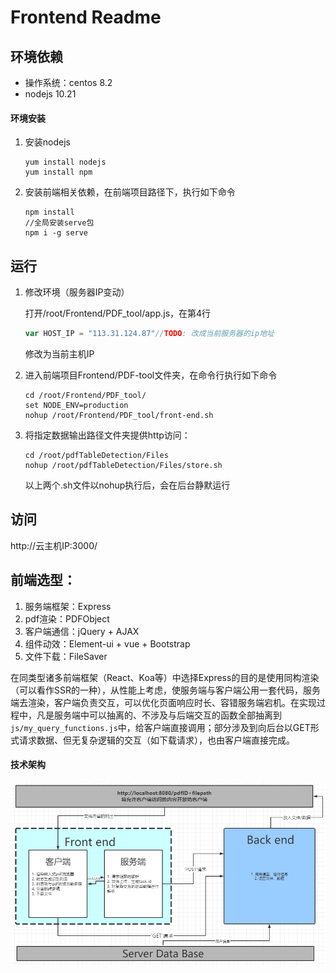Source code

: # Frontend Readme
## 环境依赖

- 操作系统：centos 8.2
- nodejs 10.21

#### 环境安装

1. 安装nodejs

   ```
   yum install nodejs
   yum install npm
   ```

   

2. 安装前端相关依赖，在前端项目路径下，执行如下命令

   ```
   npm install
   //全局安装serve包
   npm i -g serve
   ```

## 运行

1. 修改环境（服务器IP变动）

      打开/root/Frontend/PDF_tool/app.js，在第4行
    ```js
    var HOST_IP = "113.31.124.87"//TODO: 改成当前服务器的ip地址
    ```
    
    修改为当前主机IP
    
2. 进入前端项目Frontend/PDF-tool文件夹，在命令行执行如下命令

      ```shell
      cd /root/Frontend/PDF_tool/
      set NODE_ENV=production
      nohup /root/Frontend/PDF_tool/front-end.sh
      ```

3. 将指定数据输出路径文件夹提供http访问：

    ```shell
    cd /root/pdfTableDetection/Files
    nohup /root/pdfTableDetection/Files/store.sh
    ```

    以上两个.sh文件以nohup执行后，会在后台静默运行

## 访问

http://云主机IP:3000/

## 前端选型：

1. 服务端框架：Express
2. pdf渲染：PDFObject
3. 客户端通信：jQuery + AJAX
4. 组件动效：Element-ui + vue + Bootstrap
5. 文件下载：FileSaver

在同类型诸多前端框架（React、Koa等）中选择Express的目的是使用同构渲染（可以看作SSR的一种），从性能上考虑，使服务端与客户端公用一套代码，服务端去渲染，客户端负责交互，可以优化页面响应时长、容错服务端宕机。在实现过程中，凡是服务端中可以抽离的、不涉及与后端交互的函数全部抽离到 `js/my_query_functions.js`中，给客户端直接调用；部分涉及到向后台以GET形式请求数据、但无复杂逻辑的交互（如下载请求），也由客户端直接完成。

#### 技术架构

![image-20210115125702274](README前端.assets/image-20210115125702274.png)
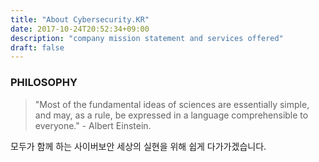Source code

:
 ```yaml
---
title: "About Cybersecurity.KR"
date: 2017-10-24T20:52:34+09:00
description: "company mission statement and services offered"
draft: false
---
```

### PHILOSOPHY
> "Most of the fundamental ideas of sciences are essentially simple,</br>
> and may, as a rule, be expressed in a language comprehensible to everyone."
> \- Albert Einstein.

모두가 함께 하는 사이버보안 세상의 실현을 위해 쉽게 다가가겠습니다.
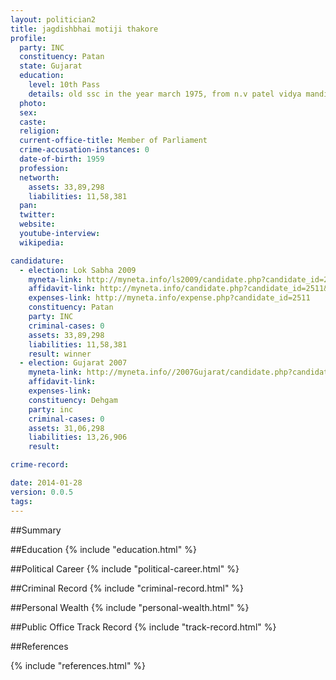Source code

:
 ```yaml
---
layout: politician2
title: jagdishbhai motiji thakore
profile: 
  party: INC
  constituency: Patan
  state: Gujarat
  education: 
    level: 10th Pass
    details: old ssc in the year march 1975, from n.v patel vidya mandir , naroda
  photo: 
  sex: 
  caste: 
  religion: 
  current-office-title: Member of Parliament
  crime-accusation-instances: 0
  date-of-birth: 1959
  profession: 
  networth: 
    assets: 33,89,298
    liabilities: 11,58,381
  pan: 
  twitter: 
  website: 
  youtube-interview: 
  wikipedia: 

candidature: 
  - election: Lok Sabha 2009
    myneta-link: http://myneta.info/ls2009/candidate.php?candidate_id=2511
    affidavit-link: http://myneta.info/candidate.php?candidate_id=2511&scan=original
    expenses-link: http://myneta.info/expense.php?candidate_id=2511
    constituency: Patan 
    party: INC
    criminal-cases: 0
    assets: 33,89,298
    liabilities: 11,58,381
    result: winner 
  - election: Gujarat 2007
    myneta-link: http://myneta.info//2007Gujarat/candidate.php?candidate_id=516
    affidavit-link: 
    expenses-link: 
    constituency: Dehgam 
    party: inc
    criminal-cases: 0
    assets: 31,06,298
    liabilities: 13,26,906
    result:  

crime-record: 

date: 2014-01-28
version: 0.0.5
tags: 
---
```

##Summary


##Education
{% include "education.html" %}


##Political Career
{% include "political-career.html" %}


##Criminal Record
{% include "criminal-record.html" %}


##Personal Wealth
{% include "personal-wealth.html" %}


##Public Office Track Record
{% include "track-record.html" %}


##References


{% include "references.html" %}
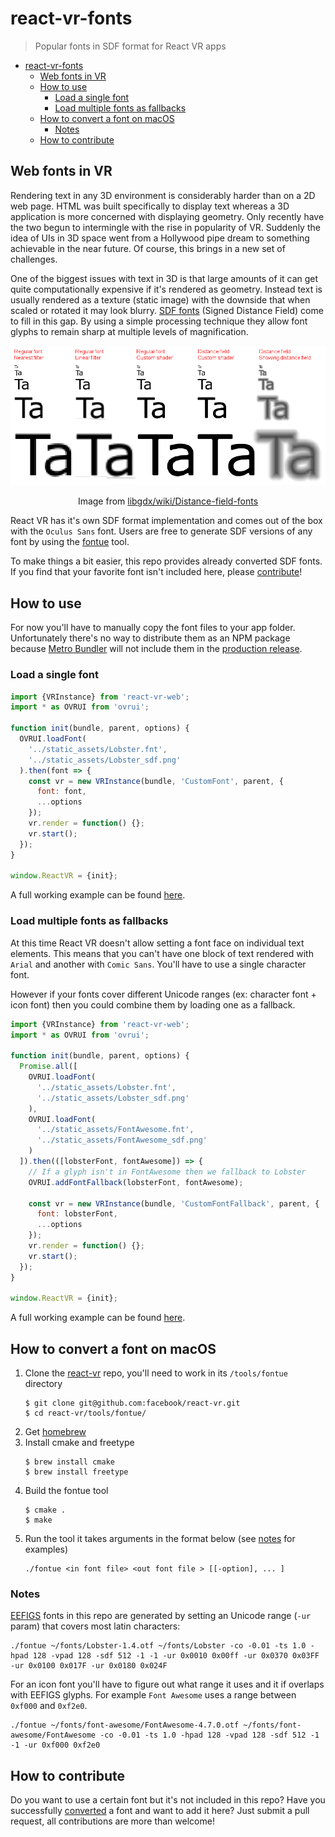 # react-vr-fonts

> Popular fonts in SDF format for React VR apps

<!-- TOC -->

- [react-vr-fonts](#react-vr-fonts)
  - [Web fonts in VR](#web-fonts-in-vr)
  - [How to use](#how-to-use)
    - [Load a single font](#load-a-single-font)
    - [Load multiple fonts as fallbacks](#load-multiple-fonts-as-fallbacks)
  - [How to convert a font on macOS](#how-to-convert-a-font-on-macos)
    - [Notes](#notes)
  - [How to contribute](#how-to-contribute)

<!-- /TOC -->

## Web fonts in VR

Rendering text in any 3D environment is considerably harder than on a 2D web page. HTML was built specifically to display text whereas a 3D application is more concerned with displaying geometry. Only recently have the two begun to intermingle with the rise in popularity of VR. Suddenly the idea of UIs in 3D space went from a Hollywood pipe dream to something achievable in the near future. Of course, this brings in a new set of challenges.

One of the biggest issues with text in 3D is that large amounts of it can get quite computationally expensive if it's rendered as geometry. Instead text is usually rendered as a texture (static image) with the downside that when scaled or rotated it may look blurry. 
[SDF fonts](http://www.valvesoftware.com/publications/2007/SIGGRAPH2007_AlphaTestedMagnification.pdf) (Signed Distance Field) come to fill in this gap. By using a simple processing technique they allow font glyphs to remain sharp at multiple levels of magnification.

![Distance Field Fonts](assets/distance-field-fonts.png)
<center>Image from <a href="https://github.com/libgdx/libgdx/wiki/Distance-field-fonts">libgdx/wiki/Distance-field-fonts</a></center>

React VR has it's own SDF format implementation and comes out of the box with the `Oculus Sans` font. Users are free to generate SDF versions of any font by using the [fontue](https://github.com/facebook/react-vr/tree/master/tools/fontue) tool. 

To make things a bit easier, this repo provides already converted SDF fonts. If you find that your favorite font isn't included here, please [contribute](#how-to-contribute)!

## How to use

For now you'll have to manually copy the font files to your app folder. Unfortunately there's no way to distribute them as an NPM package because [Metro Bundler](https://github.com/facebook/metro-bundler) will not include them in the [production release](https://github.com/facebook/react-vr/issues/52#issuecomment-312746787).

### Load a single font

```js
import {VRInstance} from 'react-vr-web';
import * as OVRUI from 'ovrui';

function init(bundle, parent, options) {
  OVRUI.loadFont(
    '../static_assets/Lobster.fnt',
    '../static_assets/Lobster_sdf.png'
  ).then(font => {
    const vr = new VRInstance(bundle, 'CustomFont', parent, {
      font: font,
      ...options
    });
    vr.render = function() {};
    vr.start();
  });
}

window.ReactVR = {init};
```
A full working example can be found [here](https://github.com/RadValentin/react-vr-samples/tree/master/src/CustomFont).

### Load multiple fonts as fallbacks

At this time React VR doesn't allow setting a font face on individual text elements. This means that you can't have one block of text rendered with `Arial` and another with `Comic Sans`. You'll have to use a single character font.

However if your fonts cover different Unicode ranges (ex: character font + icon font) then you could combine them by loading one as a fallback.

```js
import {VRInstance} from 'react-vr-web';
import * as OVRUI from 'ovrui';

function init(bundle, parent, options) {
  Promise.all([
    OVRUI.loadFont(
      '../static_assets/Lobster.fnt',
      '../static_assets/Lobster_sdf.png'
    ),
    OVRUI.loadFont(
      '../static_assets/FontAwesome.fnt',
      '../static_assets/FontAwesome_sdf.png'
    )
  ]).then(([lobsterFont, fontAwesome]) => {
    // If a glyph isn't in FontAwesome then we fallback to Lobster
    OVRUI.addFontFallback(lobsterFont, fontAwesome);

    const vr = new VRInstance(bundle, 'CustomFontFallback', parent, {
      font: lobsterFont,
      ...options
    });
    vr.render = function() {};
    vr.start();
  });
}

window.ReactVR = {init};
```

A full working example can be found [here](https://github.com/RadValentin/react-vr-samples/tree/master/src/CustomFontFallback).

## How to convert a font on macOS

1. Clone the [react-vr](https://github.com/facebook/react-vr) repo, you'll need to work in its `/tools/fontue` directory
    ```
    $ git clone git@github.com:facebook/react-vr.git
    $ cd react-vr/tools/fontue/
    ```
1. Get [homebrew](https://brew.sh/)
1. Install cmake and freetype
    ```
    $ brew install cmake
    $ brew install freetype
    ```
1. Build the fontue tool
    ```
    $ cmake .
    $ make
    ```
1. Run the tool it takes arguments in the format below (see [notes](#notes) for examples)
    ```
    ./fontue <in font file> <out font file > [[-option], ... ]
    ```
    
### Notes

[EEFIGS](https://en.wiktionary.org/wiki/EFIGS) fonts in this repo are generated by setting an Unicode range (`-ur` param) that covers most latin characters:

```
./fontue ~/fonts/Lobster-1.4.otf ~/fonts/Lobster -co -0.01 -ts 1.0 -hpad 128 -vpad 128 -sdf 512 -1 -1 -ur 0x0010 0x00ff -ur 0x0370 0x03FF -ur 0x0100 0x017F -ur 0x0180 0x024F
```

For an icon font you'll have to figure out what range it uses and it if overlaps with EEFIGS glyphs. For example `Font Awesome` uses a range between `0xf000` and `0xf2e0`.

```
./fontue ~/fonts/font-awesome/FontAwesome-4.7.0.otf ~/fonts/font-awesome/FontAwesome -co -0.01 -ts 1.0 -hpad 128 -vpad 128 -sdf 512 -1 -1 -ur 0xf000 0xf2e0
```

## How to contribute

Do you want to use a certain font but it's not included in this repo? Have you successfully [converted](#how-to-convert-a-font-on-macos) a font and want to add it here? Just submit a pull request, all contributions are more than welcome!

◇ ◇ ◇ ◇ ◇ ◇ ◇

▶ [Problem to work on]: Beginning at the line above that contains "At this time", return each line exactly through the line that contains "## How to convert a font on macOS", and no others.

▶ [Exercise solution]:
At this time React VR doesn't allow setting a font face on individual text elements. This means that you can't have one block of text rendered with `Arial` and another with `Comic Sans`. You'll have to use a single character font.

However if your fonts cover different Unicode ranges (ex: character font + icon font) then you could combine them by loading one as a fallback.

```js
import {VRInstance} from 'react-vr-web';
import * as OVRUI from 'ovrui';

function init(bundle, parent, options) {
  Promise.all([
    OVRUI.loadFont(
      '../static_assets/Lobster.fnt',
      '../static_assets/Lobster_sdf.png'
    ),
    OVRUI.loadFont(
      '../static_assets/FontAwesome.fnt',
      '../static_assets/FontAwesome_sdf.png'
    )
  ]).then(([lobsterFont, fontAwesome]) => {
    // If a glyph isn't in FontAwesome then we fallback to Lobster
    OVRUI.addFontFallback(lobsterFont, fontAwesome);

    const vr = new VRInstance(bundle, 'CustomFontFallback', parent, {
      font: lobsterFont,
      ...options
    });
    vr.render = function() {};
    vr.start();
  });
}

window.ReactVR = {init};
```

A full working example can be found [here](https://github.com/RadValentin/react-vr-samples/tree/master/src/CustomFontFallback).

## How to convert a font on macOS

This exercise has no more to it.